Exercise prompt: Give the entries again exactly. Skip the pictures.

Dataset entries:
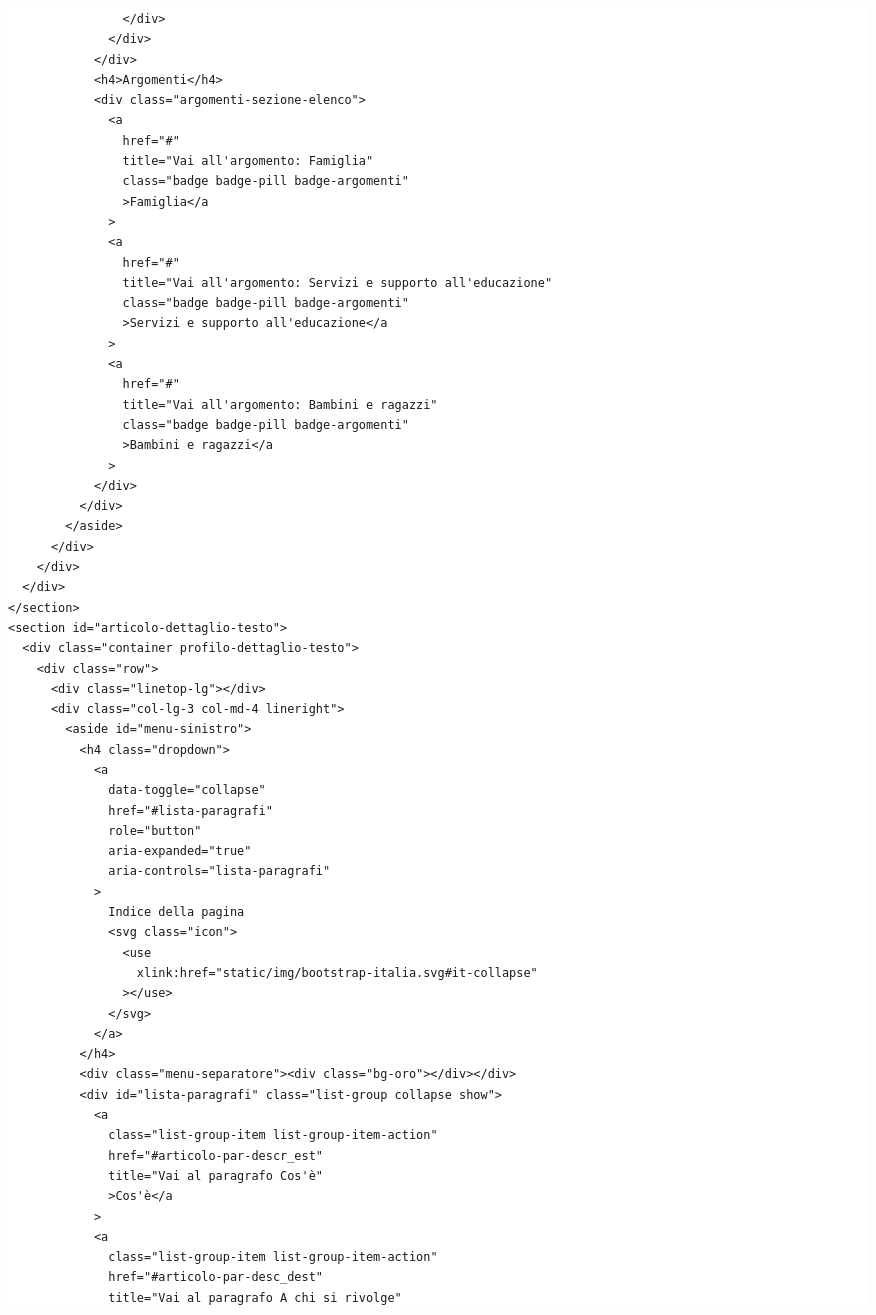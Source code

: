                     </div>
                  </div>
                </div>
                <h4>Argomenti</h4>
                <div class="argomenti-sezione-elenco">
                  <a
                    href="#"
                    title="Vai all'argomento: Famiglia"
                    class="badge badge-pill badge-argomenti"
                    >Famiglia</a
                  >
                  <a
                    href="#"
                    title="Vai all'argomento: Servizi e supporto all'educazione"
                    class="badge badge-pill badge-argomenti"
                    >Servizi e supporto all'educazione</a
                  >
                  <a
                    href="#"
                    title="Vai all'argomento: Bambini e ragazzi"
                    class="badge badge-pill badge-argomenti"
                    >Bambini e ragazzi</a
                  >
                </div>
              </div>
            </aside>
          </div>
        </div>
      </div>
    </section>
    <section id="articolo-dettaglio-testo">
      <div class="container profilo-dettaglio-testo">
        <div class="row">
          <div class="linetop-lg"></div>
          <div class="col-lg-3 col-md-4 lineright">
            <aside id="menu-sinistro">
              <h4 class="dropdown">
                <a
                  data-toggle="collapse"
                  href="#lista-paragrafi"
                  role="button"
                  aria-expanded="true"
                  aria-controls="lista-paragrafi"
                >
                  Indice della pagina
                  <svg class="icon">
                    <use
                      xlink:href="static/img/bootstrap-italia.svg#it-collapse"
                    ></use>
                  </svg>
                </a>
              </h4>
              <div class="menu-separatore"><div class="bg-oro"></div></div>
              <div id="lista-paragrafi" class="list-group collapse show">
                <a
                  class="list-group-item list-group-item-action"
                  href="#articolo-par-descr_est"
                  title="Vai al paragrafo Cos'è"
                  >Cos'è</a
                >
                <a
                  class="list-group-item list-group-item-action"
                  href="#articolo-par-desc_dest"
                  title="Vai al paragrafo A chi si rivolge"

Answer to this exercise:
Source code

:                     </div>
                  </div>
                </div>
                <h4>Argomenti</h4>
                <div class="argomenti-sezione-elenco">
                  <a
                    href="#"
                    title="Vai all'argomento: Famiglia"
                    class="badge badge-pill badge-argomenti"
                    >Famiglia</a
                  >
                  <a
                    href="#"
                    title="Vai all'argomento: Servizi e supporto all'educazione"
                    class="badge badge-pill badge-argomenti"
                    >Servizi e supporto all'educazione</a
                  >
                  <a
                    href="#"
                    title="Vai all'argomento: Bambini e ragazzi"
                    class="badge badge-pill badge-argomenti"
                    >Bambini e ragazzi</a
                  >
                </div>
              </div>
            </aside>
          </div>
        </div>
      </div>
    </section>
    <section id="articolo-dettaglio-testo">
      <div class="container profilo-dettaglio-testo">
        <div class="row">
          <div class="linetop-lg"></div>
          <div class="col-lg-3 col-md-4 lineright">
            <aside id="menu-sinistro">
              <h4 class="dropdown">
                <a
                  data-toggle="collapse"
                  href="#lista-paragrafi"
                  role="button"
                  aria-expanded="true"
                  aria-controls="lista-paragrafi"
                >
                  Indice della pagina
                  <svg class="icon">
                    <use
                      xlink:href="static/img/bootstrap-italia.svg#it-collapse"
                    ></use>
                  </svg>
                </a>
              </h4>
              <div class="menu-separatore"><div class="bg-oro"></div></div>
              <div id="lista-paragrafi" class="list-group collapse show">
                <a
                  class="list-group-item list-group-item-action"
                  href="#articolo-par-descr_est"
                  title="Vai al paragrafo Cos'è"
                  >Cos'è</a
                >
                <a
                  class="list-group-item list-group-item-action"
                  href="#articolo-par-desc_dest"
                  title="Vai al paragrafo A chi si rivolge"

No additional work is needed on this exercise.